Mr. Angel Gúrria
The Hague, 4th March 2015
(As prepared for delivery)
Ministers, State Secretaries, Ladies and Gentlemen,
Let me first thank the Dutch government again for kindly hosting this Policy Forum on this very important issue that may not yet be on the radar screen of many governments and policy makers.
Today’s discussions have been intense and very stimulating. We have learned a great deal from the various experts and from each other. We came together today to make progress on how we can do better in supporting those with poor mental health and allow them to stay at work or re-gain employment. Our discussions have gone to the heart of the major challenges in this field. We also heard a lot about promising solutions.
Putting mental health in the context of inclusive growth
One of the most important projects I have initiated at the OECD is to look at how to achieve more inclusive growth in the future. We should make sure that growth does not just benefit the rich, the well-educated and the fully healthy. Growth which is not inclusive is not just unfair, it is inefficient: we need everyone to contribute, to the best of their abilities, to our shared social and economic goals.

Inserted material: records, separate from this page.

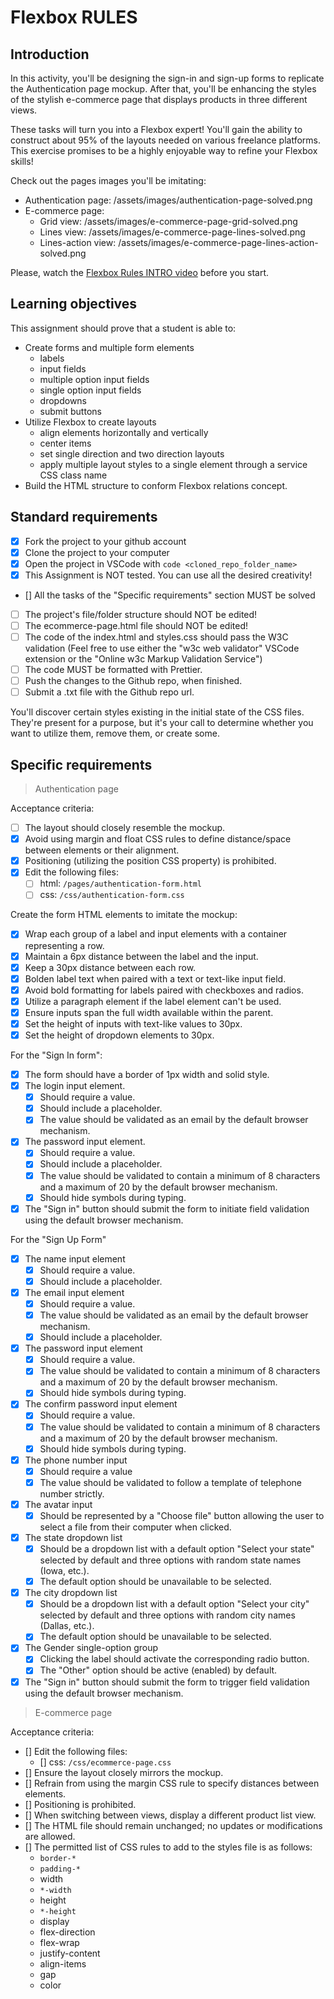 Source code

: # Flexbox RULES

## Introduction

In this activity, you'll be designing the sign-in and sign-up forms to replicate the Authentication page mockup. After that, you'll be enhancing the styles of the stylish e-commerce page that displays products in three different views.

These tasks will turn you into a Flexbox expert! You'll gain the ability to construct about 95% of the layouts needed on various freelance platforms. This exercise promises to be a highly enjoyable way to refine your Flexbox skills!

Check out the pages images you'll be imitating:

-   Authentication page: /assets/images/authentication-page-solved.png
-   E-commerce page:
    -   Grid view: /assets/images/e-commerce-page-grid-solved.png
    -   Lines view: /assets/images/e-commerce-page-lines-solved.png
    -   Lines-action view: /assets/images/e-commerce-page-lines-action-solved.png

Please, watch the [Flexbox Rules INTRO video](https://www.loom.com/share/6bf938c7e4234745970fd83181b585a9?sid=19a5fc8d-b8e0-4d7b-b705-2d638fd2ec63) before you start.

## Learning objectives

This assignment should prove that a student is able to:

-   Create forms and multiple form elements
    -   labels
    -   input fields
    -   multiple option input fields
    -   single option input fields
    -   dropdowns
    -   submit buttons
-   Utilize Flexbox to create layouts
    -   align elements horizontally and vertically
    -   center items
    -   set single direction and two direction layouts
    -   apply multiple layout styles to a single element through a service CSS class name
-   Build the HTML structure to conform Flexbox relations concept.

## Standard requirements

-   [x] Fork the project to your github account
-   [x] Clone the project to your computer
-   [x] Open the project in VSCode with `code <cloned_repo_folder_name>`
-   [x] This Assignment is NOT tested. You can use all the desired creativity!
-   [] All the tasks of the "Specific requirements" section MUST be solved
-   [ ] The project's file/folder structure should NOT be edited!
-   [ ] The ecommerce-page.html file should NOT be edited!
-   [ ] The code of the index.html and styles.css should pass the W3C validation (Feel free to use either the "w3c web validator" VSCode extension or the "Online w3c Markup Validation Service")
-   [ ] The code MUST be formatted with Prettier.
-   [ ] Push the changes to the Github repo, when finished.
-   [ ] Submit a .txt file with the Github repo url.

You'll discover certain styles existing in the initial state of the CSS files. They're present for a purpose, but it's your call to determine whether you want to utilize them, remove them, or create some.

## Specific requirements

> Authentication page

Acceptance criteria:

-   [ ] The layout should closely resemble the mockup.
-   [x] Avoid using margin and float CSS rules to define distance/space between elements or their alignment.
-   [x] Positioning (utilizing the position CSS property) is prohibited.
-   [x] Edit the following files:
    -   [ ] html: `/pages/authentication-form.html`
    -   [ ] css: `/css/authentication-form.css`

Create the form HTML elements to imitate the mockup:

-   [x] Wrap each group of a label and input elements with a container representing a row.
-   [x] Maintain a 6px distance between the label and the input.
-   [x] Keep a 30px distance between each row.
-   [x] Bolden label text when paired with a text or text-like input field.
-   [x] Avoid bold formatting for labels paired with checkboxes and radios.
-   [x] Utilize a paragraph element if the label element can't be used.
-   [x] Ensure inputs span the full width available within the parent.
-   [x] Set the height of inputs with text-like values to 30px.
-   [x] Set the height of dropdown elements to 30px.

For the "Sign In form":

-   [x] The form should have a border of 1px width and solid style.
-   [x] The login input element.
    -   [x] Should require a value.
    -   [x] Should include a placeholder.
    -   [x] The value should be validated as an email by the default browser mechanism.
-   [x] The password input element.
    -   [x] Should require a value.
    -   [x] Should include a placeholder.
    -   [x] The value should be validated to contain a minimum of 8 characters and a maximum of 20 by the default browser mechanism.
    -   [x] Should hide symbols during typing.
-   [x] The "Sign in" button should submit the form to initiate field validation using the default browser mechanism.

For the "Sign Up Form"

-   [x] The name input element
    -   [x] Should require a value.
    -   [x] Should include a placeholder.
-   [x] The email input element
    -   [x] Should require a value.
    -   [x] The value should be validated as an email by the default browser mechanism.
    -   [x] Should include a placeholder.
-   [x] The password input element
    -   [x] Should require a value.
    -   [x] The value should be validated to contain a minimum of 8 characters and a maximum of 20 by the default browser mechanism.
    -   [x] Should hide symbols during typing.
-   [x] The confirm password input element
    -   [x] Should require a value.
    -   [x] The value should be validated to contain a minimum of 8 characters and a maximum of 20 by the default browser mechanism.
    -   [x] Should hide symbols during typing.
-   [x] The phone number input
    -   [x] Should require a value
    -   [x] The value should be validated to follow a template of telephone number strictly.
-   [x] The avatar input
    -   [x] Should be represented by a "Choose file" button allowing the user to select a file from their computer when clicked.
-   [x] The state dropdown list
    -   [x] Should be a dropdown list with a default option "Select your state" selected by default and three options with random state names (Iowa, etc.).
    -   [x] The default option should be unavailable to be selected.
-   [x] The city dropdown list
    -   [x] Should be a dropdown list with a default option "Select your city" selected by default and three options with random city names (Dallas, etc.).
    -   [x] The default option should be unavailable to be selected.
-   [x] The Gender single-option group
    -   [x] Clicking the label should activate the corresponding radio button.
    -   [x] The "Other" option should be active (enabled) by default.
-   [x] The "Sign in" button should submit the form to trigger field validation using the default browser mechanism.

> E-commerce page

Acceptance criteria:

-   [] Edit the following files:
    -   [] css: `/css/ecommerce-page.css`
-   [] Ensure the layout closely mirrors the mockup.
-   [] Refrain from using the margin CSS rule to specify distances between elements.
-   [] Positioning is prohibited.
-   [] When switching between views, display a different product list view.
-   [] The HTML file should remain unchanged; no updates or modifications are allowed.
-   [] The permitted list of CSS rules to add to the styles file is as follows:
    -   `border-*`
    -   `padding-*`
    -   width
    -   `*-width`
    -   height
    -   `*-height`
    -   display
    -   flex-direction
    -   flex-wrap
    -   justify-content
    -   align-items
    -   gap
    -   color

We have heard clearly today, how people with poor mental health have often been pushed out of work, not because they cannot work, but because people have misplaced perceptions about what mental health means. They lose their jobs because employers do not know where to access the services they need. They get trapped in unemployment because benefit and employment agencies do not fully recognise their problems or have the tools to provide adequate support. This bears a high cost not only on those concerned, but also on the economy and the social fabric.
It is in everyone’s interest that we end this poor state of affairs! Good policies will raise employment rates and reduce the costs of mental ill-health on people, on employers and on society as a whole.
We have learned that all countries face similar problems and how challenging it is for policy makers to move towards earlier intervention on the one hand and towards better integrated policy and service delivery on the other. We also heard about promising avenues in a number of countries to tackle some of the problems successfully. Let me just mention the interesting programme in Australia reaching out to disconnected young adults with mental health problems. Or the various initiatives in the UK to develop a new service culture with mental health care embedded in employment services and employment advice embedded in mental health services.
I would like to emphasise that this Forum does not mark the end of a process. It was a key step aimed at sharing the main conclusions of our work on mental health and work and to discuss where we stand; with the goal of connecting health policy makers and employment policy makers in order to discuss an issue that they can only solve together.
The way forward
By comparing practices across countries, and holding each other to account for our successes and failures, we can make sure that this is a topic that remains on the international agenda for some years to come. We at the OECD are prepared to continue our efforts to review progress and identify promising practices to share; we will continue to sound the alarm when we think that countries’ efforts are coming up short. But more than that, we will help you learn from the experiences in other countries, as I hope you have today.
Building on its considerable experience and credible reputation in this field, the OECD will continue its work on mental health and work. Our commitment is to help countries work outtheimplications of our policy conclusions for their specific situation; to implement policy change;and more generally to push this important economic and social agenda forward.
Ladies and Gentlemen, it was a great pleasure for me to take part in this Forum today. In closing, I would like to thank the two teams, one from the Dutch ministries and the other from the OECD, for organising such an inspiring event, and for working together so closely and effectively.
Let me invite the Vice Prime Minister and Minister of Social Affairs and Employment in the Netherlands, Mr Lodewijk Asscher, one of our hosts today, to close the Forum.